The CANSLIM enthusiasts, and they seem to be legion if the reviews on Amazon are any indication, have nothing but praise for Trade Like an O’Neil Disciple by Gil Morales and Chris Kacher (Wiley, 2010). I decided to be a little more focused and less ebullient in this post and write about a trade setup not found in the standard O’Neil repertoire. Consider this a follow-up to yesterday’s discussion about the eye of ambiguity.
The setup is alternatively described as a pocket pivot or buying in the pocket. It is “an early base breakout indicator, which is designed to find buyable pivot points within a stock’s base shortly before the stock actually breaks out of its chart base or consolidation and emerges into new high price ground.” (p. 128) The pocket pivot indicator provides direction in what might be seen as an ambiguous situation. It is, the authors claim, particularly valuable in sideways moving markets.

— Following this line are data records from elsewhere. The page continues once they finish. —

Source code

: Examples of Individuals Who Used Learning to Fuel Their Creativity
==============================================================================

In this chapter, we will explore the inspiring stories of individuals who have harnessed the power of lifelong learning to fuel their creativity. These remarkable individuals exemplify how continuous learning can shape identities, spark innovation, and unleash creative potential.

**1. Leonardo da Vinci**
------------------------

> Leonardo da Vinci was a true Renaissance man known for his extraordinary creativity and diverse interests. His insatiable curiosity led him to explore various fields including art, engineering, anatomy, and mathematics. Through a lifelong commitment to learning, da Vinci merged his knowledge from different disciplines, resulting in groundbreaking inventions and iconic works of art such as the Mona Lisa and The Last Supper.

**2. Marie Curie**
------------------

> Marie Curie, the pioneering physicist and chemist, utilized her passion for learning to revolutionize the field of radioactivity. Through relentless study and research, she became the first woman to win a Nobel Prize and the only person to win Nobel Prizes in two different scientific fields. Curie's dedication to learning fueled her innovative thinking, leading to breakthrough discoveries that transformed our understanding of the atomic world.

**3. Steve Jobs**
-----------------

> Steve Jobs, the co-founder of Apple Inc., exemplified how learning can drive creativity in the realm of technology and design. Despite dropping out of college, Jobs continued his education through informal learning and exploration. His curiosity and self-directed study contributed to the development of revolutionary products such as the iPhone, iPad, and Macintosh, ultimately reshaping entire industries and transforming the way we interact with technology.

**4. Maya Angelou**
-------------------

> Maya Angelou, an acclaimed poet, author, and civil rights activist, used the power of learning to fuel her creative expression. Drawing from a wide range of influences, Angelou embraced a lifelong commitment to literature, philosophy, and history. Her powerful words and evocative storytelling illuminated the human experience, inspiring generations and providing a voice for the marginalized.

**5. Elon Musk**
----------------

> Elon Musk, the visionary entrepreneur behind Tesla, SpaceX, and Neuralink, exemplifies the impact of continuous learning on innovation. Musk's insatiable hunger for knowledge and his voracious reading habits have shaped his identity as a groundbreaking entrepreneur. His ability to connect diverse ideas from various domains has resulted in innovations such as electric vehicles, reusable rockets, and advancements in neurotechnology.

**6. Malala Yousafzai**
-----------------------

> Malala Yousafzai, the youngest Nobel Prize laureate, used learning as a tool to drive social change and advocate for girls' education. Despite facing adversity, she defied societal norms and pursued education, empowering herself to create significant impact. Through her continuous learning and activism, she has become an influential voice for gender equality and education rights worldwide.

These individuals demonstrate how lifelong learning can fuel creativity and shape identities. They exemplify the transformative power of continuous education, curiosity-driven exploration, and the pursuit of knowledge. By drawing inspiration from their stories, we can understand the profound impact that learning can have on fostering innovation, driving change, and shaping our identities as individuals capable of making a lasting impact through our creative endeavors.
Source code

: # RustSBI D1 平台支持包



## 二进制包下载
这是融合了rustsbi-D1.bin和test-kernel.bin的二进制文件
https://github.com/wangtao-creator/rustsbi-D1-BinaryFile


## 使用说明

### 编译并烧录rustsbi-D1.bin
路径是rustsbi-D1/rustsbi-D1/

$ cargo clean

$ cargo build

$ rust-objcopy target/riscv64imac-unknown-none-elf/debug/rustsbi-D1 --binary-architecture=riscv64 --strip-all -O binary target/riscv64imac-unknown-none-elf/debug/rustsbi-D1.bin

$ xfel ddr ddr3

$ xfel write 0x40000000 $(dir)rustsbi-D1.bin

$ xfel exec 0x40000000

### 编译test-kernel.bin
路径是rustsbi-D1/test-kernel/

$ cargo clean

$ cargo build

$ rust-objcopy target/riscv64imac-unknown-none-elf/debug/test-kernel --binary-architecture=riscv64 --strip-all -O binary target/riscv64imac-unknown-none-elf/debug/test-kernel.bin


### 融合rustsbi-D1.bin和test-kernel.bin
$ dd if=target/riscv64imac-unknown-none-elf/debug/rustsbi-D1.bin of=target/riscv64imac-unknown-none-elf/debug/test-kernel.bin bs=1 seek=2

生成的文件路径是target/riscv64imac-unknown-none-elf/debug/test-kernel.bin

A major virtue of a pocket pivot buy point is that it is a low-risk entry point—relatively close to support and far enough from resistance to be profitable even if the stock can’t break through to higher highs. Or, as the more optimistic authors claim, “the pocket pivot buy point technique can get an investor into a stock at a lower-risk price point and thereby make it more possible for the investor to sit through a pullback if the all-too-obvious new-high breakout buy point fails initially and the stock retrenches, corrects, or sells off.” (p. 129)
What are the characteristics of a pocket pivot buy point? “[A] stock should be showing constructive price/volume action preceding the pocket pivot. … [T]ighter price formations, that is, less volatility should be evident in the stock’s price/volume action as viewed on its chart. The stock should have been ‘respecting’ or ‘obeying’ the 50-day moving average during the price run that occurred prior to the time the stock began building its current base. … Except in very rare cases, … pocket pivots should only be bought when they occur above the 50-day moving average. Ideally, the stock’s price/volume action should become ‘quiet’ over the previous several days, which contrasts with the much larger and stronger volume move that comes on the pocket pivot itself. On the pocket pivot you want to see up-volume equal to or greater than the largest down-volume day over the prior 10 days.” (pp. 132-33)
The authors offer a series of variations on this generic trade setup. For instance, there’s the continuation trade: buying on volume after a pullback to the 10-day moving average. Or the bottom-fishing trade where a stock, after carving out a bottom, pushes through its 50-day moving average. They urge caution if a pocket pivot is too extended from its 10- or 50-day moving average when it begins its move or if a stock has been “wedging” upward instead of drifting downward before a pocket pivot. As they write, “context is everything.” (p. 162)
This setup is certainly not a revolutionary breakthrough in the world of technical analysis. In fact, anyone familiar with the literature might recognize several patterns rolled into one here. In the context of yesterday’s post, it is a “fast-follower” strategy because it requires a volume spike, created by the “first movers.”